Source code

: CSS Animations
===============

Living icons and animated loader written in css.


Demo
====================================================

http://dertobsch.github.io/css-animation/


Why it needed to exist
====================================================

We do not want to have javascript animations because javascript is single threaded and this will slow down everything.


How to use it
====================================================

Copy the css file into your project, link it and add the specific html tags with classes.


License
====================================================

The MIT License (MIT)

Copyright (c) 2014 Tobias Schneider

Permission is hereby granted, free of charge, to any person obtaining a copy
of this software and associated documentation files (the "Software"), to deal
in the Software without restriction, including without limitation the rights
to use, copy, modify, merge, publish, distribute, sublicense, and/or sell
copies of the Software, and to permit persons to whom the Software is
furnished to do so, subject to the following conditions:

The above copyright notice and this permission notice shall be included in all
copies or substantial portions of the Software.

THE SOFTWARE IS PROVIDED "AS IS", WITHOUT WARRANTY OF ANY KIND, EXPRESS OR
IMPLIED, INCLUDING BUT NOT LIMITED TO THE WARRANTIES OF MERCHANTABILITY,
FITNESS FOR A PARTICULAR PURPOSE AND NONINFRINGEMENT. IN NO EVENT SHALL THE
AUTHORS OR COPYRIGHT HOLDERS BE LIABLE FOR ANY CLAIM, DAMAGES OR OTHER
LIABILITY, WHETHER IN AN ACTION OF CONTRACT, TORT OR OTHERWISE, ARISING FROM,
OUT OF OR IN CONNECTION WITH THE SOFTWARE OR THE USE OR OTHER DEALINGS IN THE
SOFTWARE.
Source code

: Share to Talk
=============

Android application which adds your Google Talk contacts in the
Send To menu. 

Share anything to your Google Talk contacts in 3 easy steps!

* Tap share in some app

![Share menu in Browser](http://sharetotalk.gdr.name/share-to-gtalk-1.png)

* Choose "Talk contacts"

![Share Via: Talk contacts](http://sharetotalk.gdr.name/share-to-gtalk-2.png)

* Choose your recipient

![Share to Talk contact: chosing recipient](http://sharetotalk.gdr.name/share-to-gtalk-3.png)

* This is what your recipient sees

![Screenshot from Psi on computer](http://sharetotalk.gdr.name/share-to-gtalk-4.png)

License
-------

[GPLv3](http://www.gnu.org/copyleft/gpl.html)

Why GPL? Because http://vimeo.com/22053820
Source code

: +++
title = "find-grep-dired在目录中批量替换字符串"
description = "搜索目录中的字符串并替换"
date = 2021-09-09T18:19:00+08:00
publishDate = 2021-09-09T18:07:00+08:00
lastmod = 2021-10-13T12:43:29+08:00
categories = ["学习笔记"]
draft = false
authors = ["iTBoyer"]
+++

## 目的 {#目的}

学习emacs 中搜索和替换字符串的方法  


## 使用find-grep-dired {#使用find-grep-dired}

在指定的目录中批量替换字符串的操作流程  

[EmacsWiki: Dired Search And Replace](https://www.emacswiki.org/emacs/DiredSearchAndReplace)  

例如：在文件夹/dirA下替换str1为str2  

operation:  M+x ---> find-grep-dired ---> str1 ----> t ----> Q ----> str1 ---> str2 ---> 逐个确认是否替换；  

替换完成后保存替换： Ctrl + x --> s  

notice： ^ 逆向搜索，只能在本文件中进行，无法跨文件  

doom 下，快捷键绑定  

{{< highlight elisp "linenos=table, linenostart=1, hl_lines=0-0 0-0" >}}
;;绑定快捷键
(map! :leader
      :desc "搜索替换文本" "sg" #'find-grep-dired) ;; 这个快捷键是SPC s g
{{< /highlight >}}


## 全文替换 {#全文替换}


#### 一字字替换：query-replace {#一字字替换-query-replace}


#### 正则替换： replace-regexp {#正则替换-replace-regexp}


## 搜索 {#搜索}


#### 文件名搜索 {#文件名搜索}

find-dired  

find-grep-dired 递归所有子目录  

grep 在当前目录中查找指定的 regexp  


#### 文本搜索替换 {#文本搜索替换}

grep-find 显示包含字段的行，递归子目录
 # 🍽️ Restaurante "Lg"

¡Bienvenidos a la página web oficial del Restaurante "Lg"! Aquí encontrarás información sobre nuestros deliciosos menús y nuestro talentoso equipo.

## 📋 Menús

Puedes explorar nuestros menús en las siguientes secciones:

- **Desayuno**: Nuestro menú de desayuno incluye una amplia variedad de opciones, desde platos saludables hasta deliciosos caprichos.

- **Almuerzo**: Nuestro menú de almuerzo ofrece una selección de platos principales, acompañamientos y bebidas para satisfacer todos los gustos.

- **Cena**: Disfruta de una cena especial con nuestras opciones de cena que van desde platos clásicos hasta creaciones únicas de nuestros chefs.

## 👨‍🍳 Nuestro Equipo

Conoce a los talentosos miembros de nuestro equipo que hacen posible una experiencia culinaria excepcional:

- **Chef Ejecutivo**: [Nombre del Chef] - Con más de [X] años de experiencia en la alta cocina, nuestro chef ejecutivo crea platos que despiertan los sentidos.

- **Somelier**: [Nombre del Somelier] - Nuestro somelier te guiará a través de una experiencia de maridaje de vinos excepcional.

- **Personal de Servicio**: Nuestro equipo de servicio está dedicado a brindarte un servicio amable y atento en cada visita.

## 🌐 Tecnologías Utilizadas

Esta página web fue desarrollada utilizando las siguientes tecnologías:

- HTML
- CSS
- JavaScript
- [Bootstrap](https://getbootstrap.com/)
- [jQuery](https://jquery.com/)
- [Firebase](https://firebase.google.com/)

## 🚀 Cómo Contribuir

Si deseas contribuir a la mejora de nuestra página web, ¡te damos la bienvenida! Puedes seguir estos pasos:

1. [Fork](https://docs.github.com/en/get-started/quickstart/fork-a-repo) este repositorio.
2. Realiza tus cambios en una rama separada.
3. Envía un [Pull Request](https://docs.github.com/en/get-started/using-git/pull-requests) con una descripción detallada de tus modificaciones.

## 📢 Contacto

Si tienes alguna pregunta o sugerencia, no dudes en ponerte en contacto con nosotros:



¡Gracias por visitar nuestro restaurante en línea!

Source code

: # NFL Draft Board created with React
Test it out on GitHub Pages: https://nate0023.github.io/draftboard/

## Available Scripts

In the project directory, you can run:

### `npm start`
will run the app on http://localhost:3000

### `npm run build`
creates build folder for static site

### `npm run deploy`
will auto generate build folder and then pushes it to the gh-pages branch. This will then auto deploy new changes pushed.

※

WORK REQUEST:
Give again each line shown above, keeping every word as it is.

ANSWER BOX:
Source code

: CSS Animations
===============

Living icons and animated loader written in css.


Demo
====================================================

http://dertobsch.github.io/css-animation/


Why it needed to exist
====================================================

We do not want to have javascript animations because javascript is single threaded and this will slow down everything.


How to use it
====================================================

Copy the css file into your project, link it and add the specific html tags with classes.


License
====================================================

The MIT License (MIT)

Copyright (c) 2014 Tobias Schneider

Permission is hereby granted, free of charge, to any person obtaining a copy
of this software and associated documentation files (the "Software"), to deal
in the Software without restriction, including without limitation the rights
to use, copy, modify, merge, publish, distribute, sublicense, and/or sell
copies of the Software, and to permit persons to whom the Software is
furnished to do so, subject to the following conditions:

The above copyright notice and this permission notice shall be included in all
copies or substantial portions of the Software.

THE SOFTWARE IS PROVIDED "AS IS", WITHOUT WARRANTY OF ANY KIND, EXPRESS OR
IMPLIED, INCLUDING BUT NOT LIMITED TO THE WARRANTIES OF MERCHANTABILITY,
FITNESS FOR A PARTICULAR PURPOSE AND NONINFRINGEMENT. IN NO EVENT SHALL THE
AUTHORS OR COPYRIGHT HOLDERS BE LIABLE FOR ANY CLAIM, DAMAGES OR OTHER
LIABILITY, WHETHER IN AN ACTION OF CONTRACT, TORT OR OTHERWISE, ARISING FROM,
OUT OF OR IN CONNECTION WITH THE SOFTWARE OR THE USE OR OTHER DEALINGS IN THE
SOFTWARE.
Source code

: Share to Talk
=============

Android application which adds your Google Talk contacts in the
Send To menu. 

Share anything to your Google Talk contacts in 3 easy steps!

* Tap share in some app

![Share menu in Browser](http://sharetotalk.gdr.name/share-to-gtalk-1.png)

* Choose "Talk contacts"

![Share Via: Talk contacts](http://sharetotalk.gdr.name/share-to-gtalk-2.png)

* Choose your recipient

![Share to Talk contact: chosing recipient](http://sharetotalk.gdr.name/share-to-gtalk-3.png)

* This is what your recipient sees

![Screenshot from Psi on computer](http://sharetotalk.gdr.name/share-to-gtalk-4.png)

License
-------

[GPLv3](http://www.gnu.org/copyleft/gpl.html)

Why GPL? Because http://vimeo.com/22053820
Source code

: +++
title = "find-grep-dired在目录中批量替换字符串"
description = "搜索目录中的字符串并替换"
date = 2021-09-09T18:19:00+08:00
publishDate = 2021-09-09T18:07:00+08:00
lastmod = 2021-10-13T12:43:29+08:00
categories = ["学习笔记"]
draft = false
authors = ["iTBoyer"]
+++

## 目的 {#目的}

学习emacs 中搜索和替换字符串的方法  


## 使用find-grep-dired {#使用find-grep-dired}

在指定的目录中批量替换字符串的操作流程  

[EmacsWiki: Dired Search And Replace](https://www.emacswiki.org/emacs/DiredSearchAndReplace)  

例如：在文件夹/dirA下替换str1为str2  

operation:  M+x ---> find-grep-dired ---> str1 ----> t ----> Q ----> str1 ---> str2 ---> 逐个确认是否替换；  

替换完成后保存替换： Ctrl + x --> s  

notice： ^ 逆向搜索，只能在本文件中进行，无法跨文件  

doom 下，快捷键绑定  

{{< highlight elisp "linenos=table, linenostart=1, hl_lines=0-0 0-0" >}}
;;绑定快捷键
(map! :leader
      :desc "搜索替换文本" "sg" #'find-grep-dired) ;; 这个快捷键是SPC s g
{{< /highlight >}}


## 全文替换 {#全文替换}


#### 一字字替换：query-replace {#一字字替换-query-replace}


#### 正则替换： replace-regexp {#正则替换-replace-regexp}


## 搜索 {#搜索}


#### 文件名搜索 {#文件名搜索}

find-dired  

find-grep-dired 递归所有子目录  

grep 在当前目录中查找指定的 regexp  


#### 文本搜索替换 {#文本搜索替换}

grep-find 显示包含字段的行，递归子目录
 # 🍽️ Restaurante "Lg"

¡Bienvenidos a la página web oficial del Restaurante "Lg"! Aquí encontrarás información sobre nuestros deliciosos menús y nuestro talentoso equipo.

## 📋 Menús

Puedes explorar nuestros menús en las siguientes secciones:

- **Desayuno**: Nuestro menú de desayuno incluye una amplia variedad de opciones, desde platos saludables hasta deliciosos caprichos.

- **Almuerzo**: Nuestro menú de almuerzo ofrece una selección de platos principales, acompañamientos y bebidas para satisfacer todos los gustos.

- **Cena**: Disfruta de una cena especial con nuestras opciones de cena que van desde platos clásicos hasta creaciones únicas de nuestros chefs.

## 👨‍🍳 Nuestro Equipo

Conoce a los talentosos miembros de nuestro equipo que hacen posible una experiencia culinaria excepcional:

- **Chef Ejecutivo**: [Nombre del Chef] - Con más de [X] años de experiencia en la alta cocina, nuestro chef ejecutivo crea platos que despiertan los sentidos.

- **Somelier**: [Nombre del Somelier] - Nuestro somelier te guiará a través de una experiencia de maridaje de vinos excepcional.

- **Personal de Servicio**: Nuestro equipo de servicio está dedicado a brindarte un servicio amable y atento en cada visita.

## 🌐 Tecnologías Utilizadas

Esta página web fue desarrollada utilizando las siguientes tecnologías:

- HTML
- CSS
- JavaScript
- [Bootstrap](https://getbootstrap.com/)
- [jQuery](https://jquery.com/)
- [Firebase](https://firebase.google.com/)

## 🚀 Cómo Contribuir

Si deseas contribuir a la mejora de nuestra página web, ¡te damos la bienvenida! Puedes seguir estos pasos:

1. [Fork](https://docs.github.com/en/get-started/quickstart/fork-a-repo) este repositorio.
2. Realiza tus cambios en una rama separada.
3. Envía un [Pull Request](https://docs.github.com/en/get-started/using-git/pull-requests) con una descripción detallada de tus modificaciones.

## 📢 Contacto

Si tienes alguna pregunta o sugerencia, no dudes en ponerte en contacto con nosotros:



¡Gracias por visitar nuestro restaurante en línea!

Source code

: # NFL Draft Board created with React
Test it out on GitHub Pages: https://nate0023.github.io/draftboard/

## Available Scripts

In the project directory, you can run:

### `npm start`
will run the app on http://localhost:3000

### `npm run build`
creates build folder for static site

### `npm run deploy`
will auto generate build folder and then pushes it to the gh-pages branch. This will then auto deploy new changes pushed.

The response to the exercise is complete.